CDF is a scientific data management software package and format based on a multidimensional (array) model. HDF is a Hierarchical Data Format developed at the National Center for Supercomputing Applications (NCSA) at the University of Illinois. The data model of CDF is very similar to HDF5’s data model. They both have 2 basic objects: data and attribute. Data is an entity that represents data while attribute is a mechanism used to denote data. HDF5 allows to group similar objects into a group, but CDF doesn’t have a grouping mechanism.

Albeit HDF4 and HDF5 are developed by the same organization, the data model of HDF5 is totally different from HDF4 and their formats are incompatible.

What is the connection between netCDF and CDF?

CDF was developed at the NASA Space Science Data Center at Goddard, and is freely available.
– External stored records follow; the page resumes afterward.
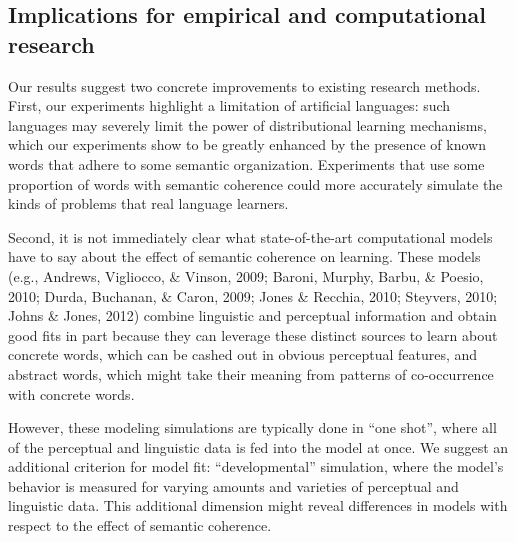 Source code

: \documentclass[man,floatsintext]{apa6}
\begin{document}
\subsection{Implications for empirical and computational research}

Our results suggest two concrete improvements to existing research methods. First, our experiments highlight a limitation of artificial languages: such languages may severely limit the power of distributional learning mechanisms, which our experiments show to be greatly enhanced by the presence of known words that adhere to some semantic organization. Experiments that use some proportion of words with semantic coherence could more accurately simulate the kinds of problems that real language learners.

Second, it is not immediately clear what state-of-the-art computational models have to say about the effect of semantic coherence on learning. These models (e.g., Andrews, Vigliocco, \& Vinson, 2009; Baroni, Murphy, Barbu, \& Poesio, 2010; Durda, Buchanan, \& Caron, 2009; Jones \& Recchia, 2010; Steyvers, 2010; Johns \& Jones, 2012) combine linguistic and perceptual information and obtain good fits in part because they can leverage these distinct sources to learn about concrete words, which can be cashed out in obvious perceptual features, and abstract words, which might take their meaning from patterns of co-occurrence with concrete words.

However, these modeling simulations are typically done in ``one shot'', where all of the perceptual and linguistic data is fed into the model at once. We suggest an additional criterion for model fit: ``developmental'' simulation, where the model's behavior is measured for varying amounts and varieties of perceptual and linguistic data. This additional dimension might reveal differences in models with respect to the effect of semantic coherence.

\end{document}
It was originally a VMS FORTRAN interface for scientific data access. Unidata reimplemented the library from scratch to use XDR for a machine-independent representation, designed the CDL (network Common Data form Language) text representation for netCDF data, and added aggregate data access, a single-file implementation, named dimensions, and variable-specific attributes.

NetCDF and CDF have evolved independently. CDF now supports many of the same features as netCDF (aggregate data access, XDR representation, single-file representation, variable-specific attributes), but some differences remain (netCDF doesn’t support native-mode representation, CDF doesn’t support named dimensions). There is no compatibility between data in CDF and netCDF form, but NASA makes available some translators between various scientific data formats. For a more detailed description of differences between CDF and netCDF, see the CDF FAQ.